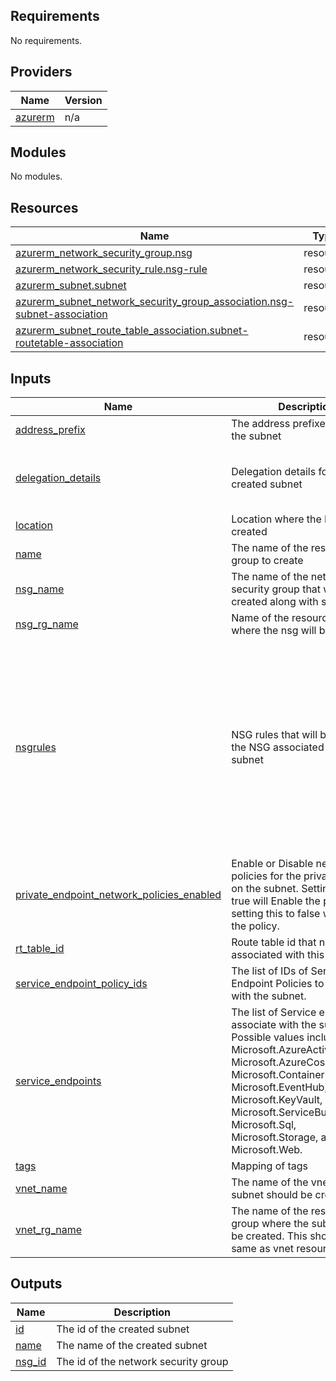 ## Requirements

No requirements.

## Providers

| Name | Version |
|------|---------|
| <a name="provider_azurerm"></a> [azurerm](#provider\_azurerm) | n/a |

## Modules

No modules.

## Resources

| Name | Type |
|------|------|
| [azurerm_network_security_group.nsg](https://registry.terraform.io/providers/hashicorp/azurerm/latest/docs/resources/network_security_group) | resource |
| [azurerm_network_security_rule.nsg-rule](https://registry.terraform.io/providers/hashicorp/azurerm/latest/docs/resources/network_security_rule) | resource |
| [azurerm_subnet.subnet](https://registry.terraform.io/providers/hashicorp/azurerm/latest/docs/resources/subnet) | resource |
| [azurerm_subnet_network_security_group_association.nsg-subnet-association](https://registry.terraform.io/providers/hashicorp/azurerm/latest/docs/resources/subnet_network_security_group_association) | resource |
| [azurerm_subnet_route_table_association.subnet-routetable-association](https://registry.terraform.io/providers/hashicorp/azurerm/latest/docs/resources/subnet_route_table_association) | resource |

## Inputs

| Name | Description | Type | Default | Required |
|------|-------------|------|---------|:--------:|
| <a name="input_address_prefix"></a> [address\_prefix](#input\_address\_prefix) | The address prefixes to use for the subnet | `string` | n/a | yes |
| <a name="input_delegation_details"></a> [delegation\_details](#input\_delegation\_details) | Delegation details for the created subnet | <pre>map(object({<br>    service_name = string<br>    actions      = list(string)<br>  }))</pre> | `null` | no |
| <a name="input_location"></a> [location](#input\_location) | Location where the NSG will be created | `string` | `"eastus"` | no |
| <a name="input_name"></a> [name](#input\_name) | The name of the resource group to create | `string` | n/a | yes |
| <a name="input_nsg_name"></a> [nsg\_name](#input\_nsg\_name) | The name of the network security group that will be created along with subnet | `string` | n/a | yes |
| <a name="input_nsg_rg_name"></a> [nsg\_rg\_name](#input\_nsg\_rg\_name) | Name of the resource group where the nsg will be created | `string` | n/a | yes |
| <a name="input_nsgrules"></a> [nsgrules](#input\_nsgrules) | NSG rules that will be created in the NSG associated with the subnet | <pre>map(object({<br>    name                         = string<br>    priority                     = number<br>    direction                    = string<br>    access                       = string<br>    protocol                     = string<br>    source_port_range            = string<br>    destination_port_range       = string<br>    source_port_ranges           = string<br>    destination_port_ranges      = string<br>    source_address_prefix        = string<br>    destination_address_prefix   = string<br>    source_address_prefixes      = list(string)<br>    destination_address_prefixes = list(string)<br>  }))</pre> | `{}` | no |
| <a name="input_private_endpoint_network_policies_enabled"></a> [private\_endpoint\_network\_policies\_enabled](#input\_private\_endpoint\_network\_policies\_enabled) | Enable or Disable network policies for the private endpoint on the subnet. Setting this to true will Enable the policy and setting this to false will Disable the policy. | `bool` | `null` | no |
| <a name="input_rt_table_id"></a> [rt\_table\_id](#input\_rt\_table\_id) | Route table id that needs to be associated with this subnet | `string` | `null` | no |
| <a name="input_service_endpoint_policy_ids"></a> [service\_endpoint\_policy\_ids](#input\_service\_endpoint\_policy\_ids) | The list of IDs of Service Endpoint Policies to associate with the subnet. | `list(string)` | `null` | no |
| <a name="input_service_endpoints"></a> [service\_endpoints](#input\_service\_endpoints) | The list of Service endpoints to associate with the subnet. Possible values include: Microsoft.AzureActiveDirectory, Microsoft.AzureCosmosDB, Microsoft.ContainerRegistry, Microsoft.EventHub, Microsoft.KeyVault, Microsoft.ServiceBus, Microsoft.Sql, Microsoft.Storage, and Microsoft.Web. | `list(string)` | `null` | no |
| <a name="input_tags"></a> [tags](#input\_tags) | Mapping of tags | `map(any)` | n/a | yes |
| <a name="input_vnet_name"></a> [vnet\_name](#input\_vnet\_name) | The name of the vnet where the subnet should be created | `string` | n/a | yes |
| <a name="input_vnet_rg_name"></a> [vnet\_rg\_name](#input\_vnet\_rg\_name) | The name of the resource group where the subnet should be created. This should be same as vnet resource group | `string` | n/a | yes |

## Outputs

| Name | Description |
|------|-------------|
| <a name="output_id"></a> [id](#output\_id) | The id of the created subnet |
| <a name="output_name"></a> [name](#output\_name) | The name of the created subnet |
| <a name="output_nsg_id"></a> [nsg\_id](#output\_nsg\_id) | The id of the network security group |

·····

DESCRIPTION OF THE TASK: Copy all the material exactly; omit images.

SOLUTION:
 ## Requirements

No requirements.

## Providers

| Name | Version |
|------|---------|
| <a name="provider_azurerm"></a> [azurerm](#provider\_azurerm) | n/a |

## Modules

No modules.

## Resources

| Name | Type |
|------|------|
| [azurerm_network_security_group.nsg](https://registry.terraform.io/providers/hashicorp/azurerm/latest/docs/resources/network_security_group) | resource |
| [azurerm_network_security_rule.nsg-rule](https://registry.terraform.io/providers/hashicorp/azurerm/latest/docs/resources/network_security_rule) | resource |
| [azurerm_subnet.subnet](https://registry.terraform.io/providers/hashicorp/azurerm/latest/docs/resources/subnet) | resource |
| [azurerm_subnet_network_security_group_association.nsg-subnet-association](https://registry.terraform.io/providers/hashicorp/azurerm/latest/docs/resources/subnet_network_security_group_association) | resource |
| [azurerm_subnet_route_table_association.subnet-routetable-association](https://registry.terraform.io/providers/hashicorp/azurerm/latest/docs/resources/subnet_route_table_association) | resource |

## Inputs

| Name | Description | Type | Default | Required |
|------|-------------|------|---------|:--------:|
| <a name="input_address_prefix"></a> [address\_prefix](#input\_address\_prefix) | The address prefixes to use for the subnet | `string` | n/a | yes |
| <a name="input_delegation_details"></a> [delegation\_details](#input\_delegation\_details) | Delegation details for the created subnet | <pre>map(object({<br>    service_name = string<br>    actions      = list(string)<br>  }))</pre> | `null` | no |
| <a name="input_location"></a> [location](#input\_location) | Location where the NSG will be created | `string` | `"eastus"` | no |
| <a name="input_name"></a> [name](#input\_name) | The name of the resource group to create | `string` | n/a | yes |
| <a name="input_nsg_name"></a> [nsg\_name](#input\_nsg\_name) | The name of the network security group that will be created along with subnet | `string` | n/a | yes |
| <a name="input_nsg_rg_name"></a> [nsg\_rg\_name](#input\_nsg\_rg\_name) | Name of the resource group where the nsg will be created | `string` | n/a | yes |
| <a name="input_nsgrules"></a> [nsgrules](#input\_nsgrules) | NSG rules that will be created in the NSG associated with the subnet | <pre>map(object({<br>    name                         = string<br>    priority                     = number<br>    direction                    = string<br>    access                       = string<br>    protocol                     = string<br>    source_port_range            = string<br>    destination_port_range       = string<br>    source_port_ranges           = string<br>    destination_port_ranges      = string<br>    source_address_prefix        = string<br>    destination_address_prefix   = string<br>    source_address_prefixes      = list(string)<br>    destination_address_prefixes = list(string)<br>  }))</pre> | `{}` | no |
| <a name="input_private_endpoint_network_policies_enabled"></a> [private\_endpoint\_network\_policies\_enabled](#input\_private\_endpoint\_network\_policies\_enabled) | Enable or Disable network policies for the private endpoint on the subnet. Setting this to true will Enable the policy and setting this to false will Disable the policy. | `bool` | `null` | no |
| <a name="input_rt_table_id"></a> [rt\_table\_id](#input\_rt\_table\_id) | Route table id that needs to be associated with this subnet | `string` | `null` | no |
| <a name="input_service_endpoint_policy_ids"></a> [service\_endpoint\_policy\_ids](#input\_service\_endpoint\_policy\_ids) | The list of IDs of Service Endpoint Policies to associate with the subnet. | `list(string)` | `null` | no |
| <a name="input_service_endpoints"></a> [service\_endpoints](#input\_service\_endpoints) | The list of Service endpoints to associate with the subnet. Possible values include: Microsoft.AzureActiveDirectory, Microsoft.AzureCosmosDB, Microsoft.ContainerRegistry, Microsoft.EventHub, Microsoft.KeyVault, Microsoft.ServiceBus, Microsoft.Sql, Microsoft.Storage, and Microsoft.Web. | `list(string)` | `null` | no |
| <a name="input_tags"></a> [tags](#input\_tags) | Mapping of tags | `map(any)` | n/a | yes |
| <a name="input_vnet_name"></a> [vnet\_name](#input\_vnet\_name) | The name of the vnet where the subnet should be created | `string` | n/a | yes |
| <a name="input_vnet_rg_name"></a> [vnet\_rg\_name](#input\_vnet\_rg\_name) | The name of the resource group where the subnet should be created. This should be same as vnet resource group | `string` | n/a | yes |

## Outputs

| Name | Description |
|------|-------------|
| <a name="output_id"></a> [id](#output\_id) | The id of the created subnet |
| <a name="output_name"></a> [name](#output\_name) | The name of the created subnet |
| <a name="output_nsg_id"></a> [nsg\_id](#output\_nsg\_id) | The id of the network security group |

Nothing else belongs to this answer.